Мы находим уже волнующимся среди софистов вопрос о природе языка. Признавая, что язык — это знак, должны ли мы принимать это как означающее духовную необходимость (phusis) или как психологическую конвенцию (nomos)? Аристотель внес ценный вклад в этот трудный вопрос, когда говорил о своего рода суждении, отличном от тех, которые предикатируют истину или ложь, то есть логику. У него «euchae» — это термин, подходящий для обозначения желаний и стремлений, которые являются носителем поэзии и ораторского искусства. (Следует помнить, что для Аристотеля слова, как и поэзия, принадлежали к мимесису.) Глубокое замечание о третьем способе суждения, можно было бы подумать, привело бы естественным образом к отделению лингвистического от логики и к его классификации с поэзией и искусством. Но аристотелевская логика приняла вербальный и формальный характер, который отбросил достижение этой позиции на много сотен лет назад. И все же гений Эпикура имел интуицию истины, когда заметил, что разнообразие имен для одних и тех же вещей возникает не из произвольного каприза, а из разнообразного впечатления, полученного от одного и того же объекта. Стоики, тоже, кажется, имели представление о нелогической природе речи, но их использование слова «lekton» оставляет сомнительным, различали ли они им лингвистическое представление от абстрактного понятия или, скорее, генерически, значение от звука.

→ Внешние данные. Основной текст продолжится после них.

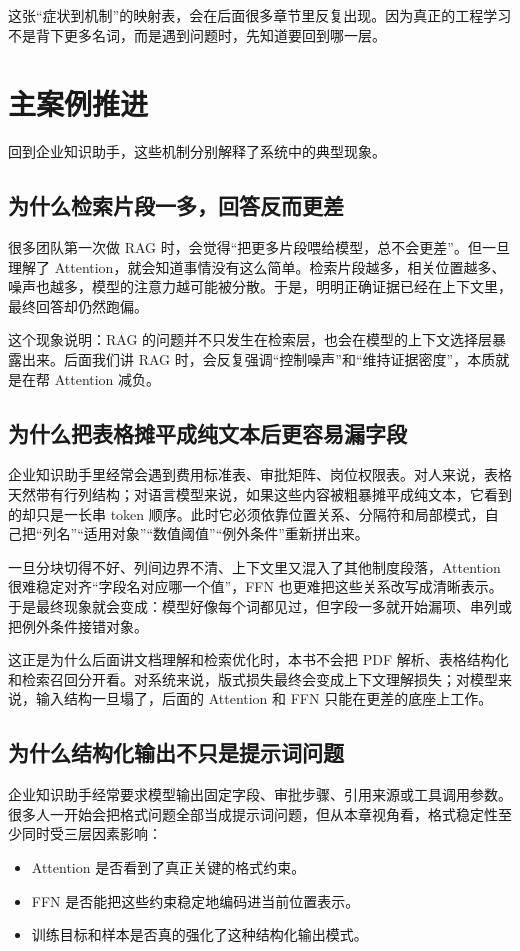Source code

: 这张“症状到机制”的映射表，会在后面很多章节里反复出现。因为真正的工程学习不是背下更多名词，而是遇到问题时，先知道要回到哪一层。

\section{主案例推进}
回到企业知识助手，这些机制分别解释了系统中的典型现象。

\subsection{为什么检索片段一多，回答反而更差}
很多团队第一次做 RAG 时，会觉得“把更多片段喂给模型，总不会更差”。但一旦理解了 Attention，就会知道事情没有这么简单。检索片段越多，相关位置越多、噪声也越多，模型的注意力越可能被分散。于是，明明正确证据已经在上下文里，最终回答却仍然跑偏。

这个现象说明：RAG 的问题并不只发生在检索层，也会在模型的上下文选择层暴露出来。后面我们讲 RAG 时，会反复强调“控制噪声”和“维持证据密度”，本质就是在帮 Attention 减负。

\subsection{为什么把表格摊平成纯文本后更容易漏字段}
企业知识助手里经常会遇到费用标准表、审批矩阵、岗位权限表。对人来说，表格天然带有行列结构；对语言模型来说，如果这些内容被粗暴摊平成纯文本，它看到的却只是一长串 token 顺序。此时它必须依靠位置关系、分隔符和局部模式，自己把“列名”“适用对象”“数值阈值”“例外条件”重新拼出来。

一旦分块切得不好、列间边界不清、上下文里又混入了其他制度段落，Attention 很难稳定对齐“字段名对应哪一个值”，FFN 也更难把这些关系改写成清晰表示。于是最终现象就会变成：模型好像每个词都见过，但字段一多就开始漏项、串列或把例外条件接错对象。

这正是为什么后面讲文档理解和检索优化时，本书不会把 PDF 解析、表格结构化和检索召回分开看。对系统来说，版式损失最终会变成上下文理解损失；对模型来说，输入结构一旦塌了，后面的 Attention 和 FFN 只能在更差的底座上工作。

\subsection{为什么结构化输出不只是提示词问题}
企业知识助手经常要求模型输出固定字段、审批步骤、引用来源或工具调用参数。很多人一开始会把格式问题全部当成提示词问题，但从本章视角看，格式稳定性至少同时受三层因素影响：
\begin{itemize}
  \item Attention 是否看到了真正关键的格式约束。
  \item FFN 是否能把这些约束稳定地编码进当前位置表示。
  \item 训练目标和样本是否真的强化了这种结构化输出模式。
\end{itemize}

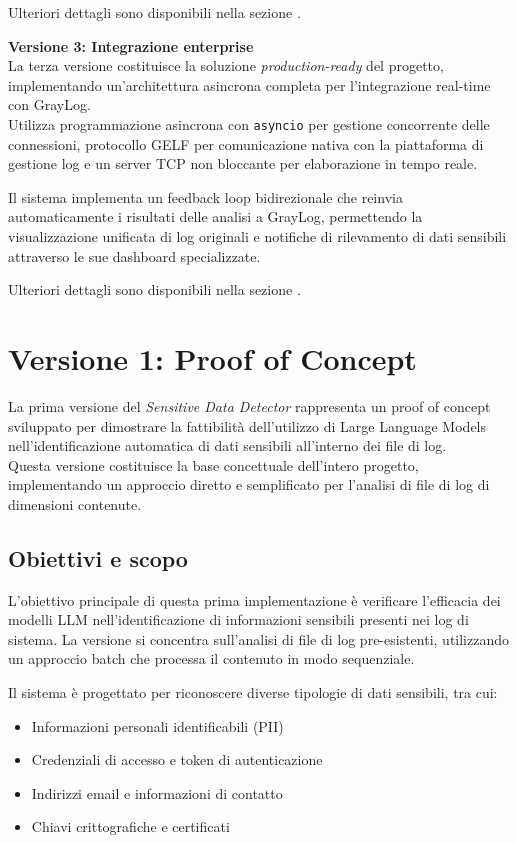 \documentclass[12pt]{report}
\begin{document}
Ulteriori dettagli sono disponibili nella sezione .

\textbf{Versione 3: Integrazione enterprise} \\
La terza versione costituisce la soluzione \textit{production-ready} del progetto, implementando un'architettura asincrona completa per l'integrazione real-time con GrayLog. \\
Utilizza programmazione asincrona con \texttt{asyncio} per gestione concorrente delle connessioni, protocollo GELF per comunicazione nativa con la piattaforma di gestione log e un server TCP non bloccante per elaborazione in tempo reale.

Il sistema implementa un feedback loop bidirezionale che reinvia automaticamente i risultati delle analisi a GrayLog, permettendo la visualizzazione unificata di log originali e notifiche di rilevamento di dati sensibili attraverso le sue dashboard specializzate.

Ulteriori dettagli sono disponibili nella sezione .


\section{Versione 1: Proof of Concept}
\label{sec:ver1}

La prima versione del \textit{Sensitive Data Detector} rappresenta un proof of concept sviluppato per dimostrare la fattibilità dell'utilizzo di Large Language Models nell'identificazione automatica di dati sensibili all'interno dei file di log. \\
Questa versione costituisce la base concettuale dell'intero progetto, implementando un approccio diretto e semplificato per l'analisi di file di log di dimensioni contenute.

\subsection{Obiettivi e scopo}
\label{subsec:ver1_obiettivi}

L'obiettivo principale di questa prima implementazione è verificare l'efficacia dei modelli LLM nell'identificazione di informazioni sensibili presenti nei log di sistema. La versione si concentra sull'analisi di file di log pre-esistenti, utilizzando un approccio batch che processa il contenuto in modo sequenziale.

Il sistema è progettato per riconoscere diverse tipologie di dati sensibili, tra cui:
\begin{itemize}
    \item Informazioni personali identificabili (PII)
    \item Credenziali di accesso e token di autenticazione
    \item Indirizzi email e informazioni di contatto
    \item Chiavi crittografiche e certificati
\end{itemize}
\end{document}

[5] В Приложении можно найти еще более примечательные цитаты из Аристотеля и ссылки на него. — (Д.А.)
II
ЭСТЕТИЧЕСКИЕ ИДЕИ В СРЕДНИЕ ВЕКА И В ЭПОХУ ВОЗРОЖДЕНИЯ Почти все теории античной эстетики вновь появляются в Средние века, словно в результате самозарождения. Дунс Скот Эриугена перевел неоплатонический мистицизм псевдо-Дионисия. Христианский Бог занял место высшего Блага или Идеи: Бог, мудрость, благость, высшая красота — вот источники природной красоты, и они являются ступенями на лестнице созерцания Творца. Таким образом, спекулятивная мысль начала отвлекаться от факта искусства, который был столь значим у Плотина. Фома Аквинский последовал за Аристотелем в различении прекрасного и благого и применил свое учение о подражании к красоте второго лица Троицы (in quantum est imago expressa Patris). У трубадуров можно найти следы гедонистического взгляда на искусство, а ригористическая гипотеза находит своих стойких защитников в лице Тертуллиана и некоторых Отцов Церкви. Реакционер Савонарола занимал ту же позицию в более поздний период. Но по большей части преобладал наркотический, моралистический или педагогический взгляд, поскольку он лучше всего подходил эпохе относительного упадка культуры. Он прекрасно подходил Средневековью, предлагая оправдание как для новорожденного христианского искусства, так и для тех произведений классического или языческого искусства, которые еще сохранились. Образцы такого взгляда в изобилии встречаются на протяжении всего Средневековья. Мы находим его, например, в критике Вергилия, чьим произведениям приписывались четыре различных смысла: буквальный, аллегорический, моральный и анагогический. Для Данте поэзия была nihil aliud quam fictio rhetorica in musicaque posita. «Если простонародье не способно оценить мой внутренний смысл, то пусть хотя бы склонит свои умы к совершенству моей красоты. Если вы не можете почерпнуть из меня мудрость, то, по крайней мере, наслаждайтесь мною как приятной вещью». Так говорила Муза Данте, чей «Пир» (Convivio) является попыткой помочь разуму в его стремлении постичь моральные и педагогические элементы стиха. Поэзия была gaia scienza, «вымыслом, содержащим много полезных вещей, прикрытых или скрытых завесой».